Write the entries below out again without a single difference.

* **Input data**
'''
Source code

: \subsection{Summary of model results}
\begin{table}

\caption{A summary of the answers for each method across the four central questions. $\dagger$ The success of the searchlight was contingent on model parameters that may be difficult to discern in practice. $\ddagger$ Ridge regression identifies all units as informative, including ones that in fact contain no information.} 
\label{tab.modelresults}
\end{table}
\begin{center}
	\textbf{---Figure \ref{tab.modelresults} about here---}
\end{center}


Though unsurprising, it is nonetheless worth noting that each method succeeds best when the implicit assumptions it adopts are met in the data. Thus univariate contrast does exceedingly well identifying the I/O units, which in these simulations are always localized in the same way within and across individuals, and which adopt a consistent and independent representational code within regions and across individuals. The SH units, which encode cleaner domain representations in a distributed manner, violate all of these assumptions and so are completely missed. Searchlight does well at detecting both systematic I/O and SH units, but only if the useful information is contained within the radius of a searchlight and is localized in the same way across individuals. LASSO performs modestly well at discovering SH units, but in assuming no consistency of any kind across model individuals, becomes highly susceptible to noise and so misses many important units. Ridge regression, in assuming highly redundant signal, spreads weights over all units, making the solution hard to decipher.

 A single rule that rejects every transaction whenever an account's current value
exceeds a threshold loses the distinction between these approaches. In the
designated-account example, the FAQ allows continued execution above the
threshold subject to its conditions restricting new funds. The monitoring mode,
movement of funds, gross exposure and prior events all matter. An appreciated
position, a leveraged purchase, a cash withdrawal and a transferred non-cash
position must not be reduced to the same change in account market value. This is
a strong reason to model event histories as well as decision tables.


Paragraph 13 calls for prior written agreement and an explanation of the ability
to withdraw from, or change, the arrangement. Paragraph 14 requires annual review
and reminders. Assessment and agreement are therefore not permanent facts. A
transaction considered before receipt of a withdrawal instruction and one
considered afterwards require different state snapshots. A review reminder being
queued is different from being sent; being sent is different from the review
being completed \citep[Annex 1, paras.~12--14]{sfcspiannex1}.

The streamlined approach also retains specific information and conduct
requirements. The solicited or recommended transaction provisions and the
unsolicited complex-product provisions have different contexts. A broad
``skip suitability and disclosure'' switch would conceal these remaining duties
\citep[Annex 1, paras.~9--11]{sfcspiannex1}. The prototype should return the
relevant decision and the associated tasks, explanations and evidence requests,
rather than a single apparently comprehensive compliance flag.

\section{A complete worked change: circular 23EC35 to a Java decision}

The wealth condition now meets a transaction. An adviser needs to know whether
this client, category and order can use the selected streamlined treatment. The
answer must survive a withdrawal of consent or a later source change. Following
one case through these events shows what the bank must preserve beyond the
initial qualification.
'''
* **Response to this exercise**
Source code

: \subsection{Summary of model results}
\begin{table}

\caption{A summary of the answers for each method across the four central questions. $\dagger$ The success of the searchlight was contingent on model parameters that may be difficult to discern in practice. $\ddagger$ Ridge regression identifies all units as informative, including ones that in fact contain no information.} 
\label{tab.modelresults}
\end{table}
\begin{center}
	\textbf{---Figure \ref{tab.modelresults} about here---}
\end{center}


Though unsurprising, it is nonetheless worth noting that each method succeeds best when the implicit assumptions it adopts are met in the data. Thus univariate contrast does exceedingly well identifying the I/O units, which in these simulations are always localized in the same way within and across individuals, and which adopt a consistent and independent representational code within regions and across individuals. The SH units, which encode cleaner domain representations in a distributed manner, violate all of these assumptions and so are completely missed. Searchlight does well at detecting both systematic I/O and SH units, but only if the useful information is contained within the radius of a searchlight and is localized in the same way across individuals. LASSO performs modestly well at discovering SH units, but in assuming no consistency of any kind across model individuals, becomes highly susceptible to noise and so misses many important units. Ridge regression, in assuming highly redundant signal, spreads weights over all units, making the solution hard to decipher.

 A single rule that rejects every transaction whenever an account's current value
exceeds a threshold loses the distinction between these approaches. In the
designated-account example, the FAQ allows continued execution above the
threshold subject to its conditions restricting new funds. The monitoring mode,
movement of funds, gross exposure and prior events all matter. An appreciated
position, a leveraged purchase, a cash withdrawal and a transferred non-cash
position must not be reduced to the same change in account market value. This is
a strong reason to model event histories as well as decision tables.


Paragraph 13 calls for prior written agreement and an explanation of the ability
to withdraw from, or change, the arrangement. Paragraph 14 requires annual review
and reminders. Assessment and agreement are therefore not permanent facts. A
transaction considered before receipt of a withdrawal instruction and one
considered afterwards require different state snapshots. A review reminder being
queued is different from being sent; being sent is different from the review
being completed \citep[Annex 1, paras.~12--14]{sfcspiannex1}.

The streamlined approach also retains specific information and conduct
requirements. The solicited or recommended transaction provisions and the
unsolicited complex-product provisions have different contexts. A broad
``skip suitability and disclosure'' switch would conceal these remaining duties
\citep[Annex 1, paras.~9--11]{sfcspiannex1}. The prototype should return the
relevant decision and the associated tasks, explanations and evidence requests,
rather than a single apparently comprehensive compliance flag.

\section{A complete worked change: circular 23EC35 to a Java decision}

The wealth condition now meets a transaction. An adviser needs to know whether
this client, category and order can use the selected streamlined treatment. The
answer must survive a withdrawal of consent or a later source change. Following
one case through these events shows what the bank must preserve beyond the
initial qualification.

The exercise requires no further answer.